A proper vessel for your decrepit arrangements is essential. Porcelain vases in joyful, sunny colors must be avoided at all costs. (Now if you insist on using a container because it was your Aunt so and so’s favorite, it must be paired with a human skull or an obscene statue of Pan.) Dreary glazes in shades of mud, coal and dried blood are just such more appealing. Brass is especially lovely as long as it is tarnished, corroded and pitted beyond recognition. (Note: any and all polishing of brass, copper and most silver will is a severely punishable offence here at Chintz of Darkness…) Wooden casks and crude baskets workable as well as long as they look as if they have been buried underground or spent several months lost at sea…
Now we hope we have inspired you, dear readers, to create some floral mischief of your own…

This night of late October
The darkside open its gate
Morbid souls wait for me
For satanic conspiracy

Flowers of doom
Rising in bloom
You will see
Our immortality!

(“Under A Funeral Moon” by Darkthrone)

Friday, July 17, 2009

The Games People Play...

Here at Chintz of Darkness we do not understand the new fangled pastimes and gadgets that people are currently so obsessed with. We are at an age when growing up there was more to play with than mud and sticks but hideous and mind numbing video games were not yet fine tuned enough for mass consumption. During the course of writing this post it has been agreed that playing with mud and sticks SHOULD be a required childhood activity, along with climbing trees, reading books (hey, kids remember those?) and tormenting your neighborhood until a petition is drafted to have you committed to the local zoo.

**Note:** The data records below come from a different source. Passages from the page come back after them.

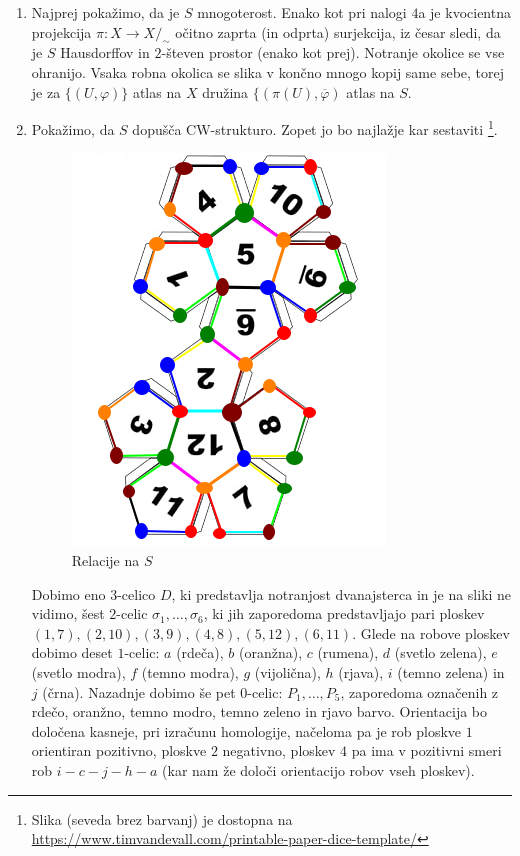\documentclass[a4paper, 12pt]{article}
\begin{document}
\begin{enumerate}[label=(\alph*)]
	\item Najprej pokažimo, da je $S$ mnogoterost. Enako kot pri nalogi $4$a je kvocientna projekcija $\pi \colon X \to X/_\sim$ očitno zaprta (in odprta) surjekcija, iz česar sledi, da je $S$ Hausdorffov in $2$-števen prostor (enako kot prej). Notranje okolice se vse ohranijo. Vsaka robna okolica se slika v končno mnogo kopij same sebe, torej je za $\lbrace (U, \varphi) \rbrace$ atlas na $X$ družina $\lbrace (\pi(U), \overline{\varphi})$ atlas na $S$.
	\item Pokažimo, da $S$ dopušča CW-strukturo. Zopet jo bo najlažje kar sestaviti \footnote{Slika (seveda brez barvanj) je dostopna na \url{https://www.timvandevall.com/printable-paper-dice-template/}}.
	\begin{figure}[h]
		\centering
		\includegraphics[scale=0.6]{cw5b.png}
		\caption{Relacije na $S$}
		\label{fig:cw5}
	\end{figure}
	
	Dobimo eno $3$-celico $D$, ki predstavlja notranjost dvanajsterca in je na sliki ne vidimo, šest $2$-celic $\sigma_1, \dots, \sigma_6$, ki jih zaporedoma predstavljajo pari ploskev $(1, 7), (2, 10), (3, 9), (4, 8), (5, 12), (6, 11)$. Glede na robove ploskev dobimo deset $1$-celic: $a$ (rdeča), $b$ (oranžna), $c$ (rumena), $d$ (svetlo zelena), $e$ (svetlo modra), $f$ (temno modra), $g$ (vijolična), $h$ (rjava), $i$ (temno zelena) in $j$ (črna). Nazadnje dobimo še pet $0$-celic: $P_1, \dots, P_5$, zaporedoma označenih z rdečo, oranžno, temno modro, temno zeleno in rjavo barvo. Orientacija bo določena kasneje, pri izračunu homologije, načeloma pa je rob ploskve $1$ orientiran pozitivno, ploskve $2$ negativno, ploskev $4$ pa ima v pozitivni smeri rob $i - c - j - h - a$ (kar nam že določi orientacijo robov vseh ploskev).
	

\end{enumerate}
\end{document}
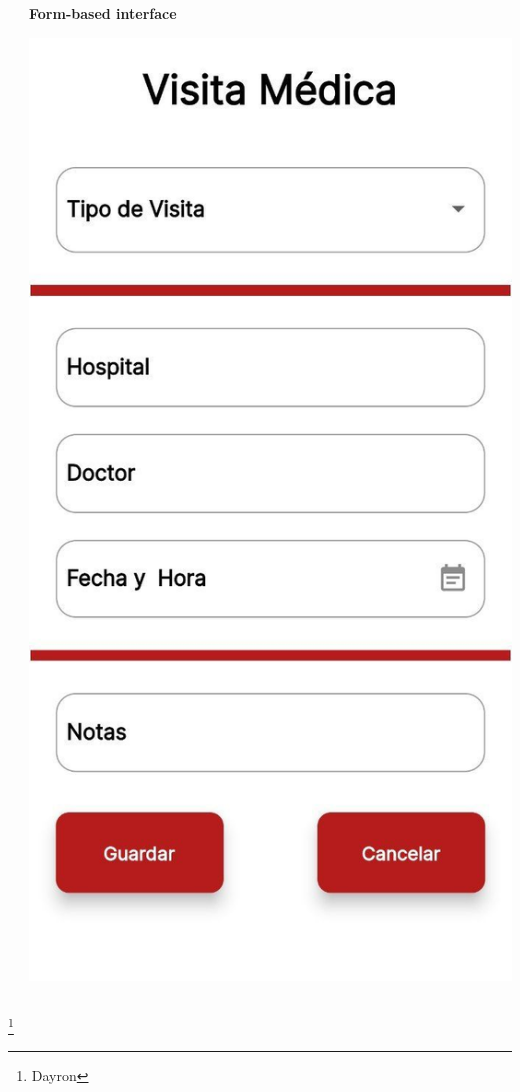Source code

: \documentclass[14pt]{beamer}
\begin{document}
\begin{frame}
\begin{columns}
\begin{column}{0.5\textwidth}
\begin{center}
\end{center}
\end{column}
\begin{column}{0.5\textwidth}
\textbf{Form-based interface}
\begin{center}

\includegraphics[scale = 0.12]{Images/form.jpg}

\end{center}
\end{column}
\end{columns}
\footnote{Dayron}
\end{frame}
\end{document}
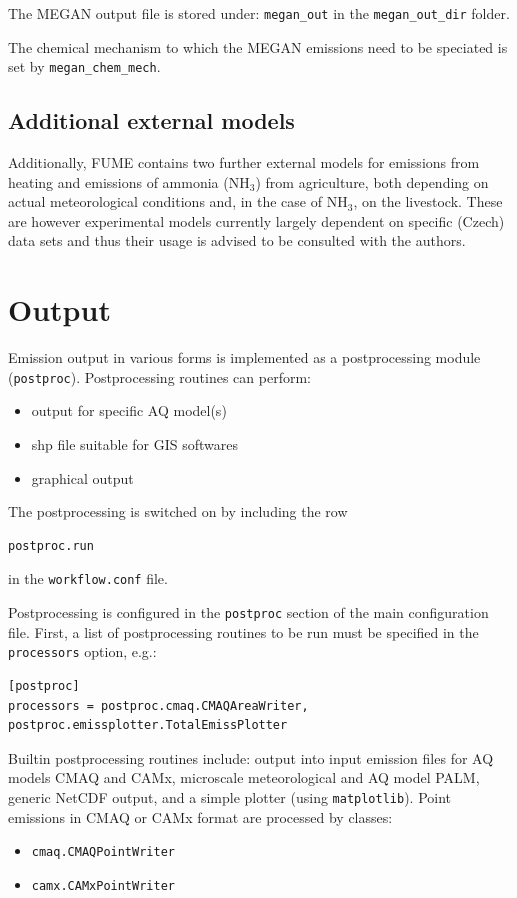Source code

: \documentclass[a4paper,11pt]{article}
\begin{document}
The MEGAN output file is stored under:
\verb|megan_out| in the \verb|megan_out_dir| folder.

The chemical mechanism to which the MEGAN emissions need to be speciated is set by \verb|megan_chem_mech|.

\subsection{Additional external models}
Additionally, FUME contains two further external models for emissions from heating and emissions of ammonia (NH$_3$) from agriculture, both depending on actual meteorological conditions and, in the case of NH$_3$, on the livestock. These are however experimental models currently largely dependent on specific (Czech) data sets and thus their usage is advised to be consulted with the authors.

\section{Output}\label{output}
Emission output in various forms is implemented as a postprocessing
module (\verb|postproc|). Postprocessing routines can perform:
\begin{itemize}
\item output for specific AQ model(s)
\item shp file suitable for GIS softwares
\item graphical output
\end{itemize}

The postprocessing is switched on by including the row
\begin{verbatim}
postproc.run 
\end{verbatim}
in the \verb|workflow.conf| file.

Postprocessing is configured in the \verb|postproc| section of the
main configuration file. First, a list of postprocessing routines to be
run must be specified in the \verb|processors| option, e.g.:
\begin{verbatim}
[postproc]
processors = postproc.cmaq.CMAQAreaWriter, postproc.emissplotter.TotalEmissPlotter
\end{verbatim}

Builtin postprocessing routines include: output into input emission
files for AQ models CMAQ and CAMx, microscale meteorological and AQ model PALM, generic NetCDF output, and a simple plotter (using \verb|matplotlib|). Point emissions in CMAQ or CAMx format are processed by classes:
\begin{itemize}
\item
  \verb|cmaq.CMAQPointWriter|
\item
  \verb|camx.CAMxPointWriter|
\end{itemize}
\end{document}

Growing up Splendor was not allowed to have Barbie dolls. It seems as though there were strict orders not to expose her tender mind to the oppressive feminine ideals that the evil doll represented. This was perfectly fine, because everyone knows DOLLS COMPLETELY SUCK! Much fun was had with the politically proper chubby baby dolls received as gifts. Charming and innocent acts such as scalping, decapitating and water boarding (Splendor was ahead of her time…) and then throwing the remaining body parts in the yard. After disposing of the offensive dolls, quality time was spent with a large collection of sentient and sublime stuffed animals…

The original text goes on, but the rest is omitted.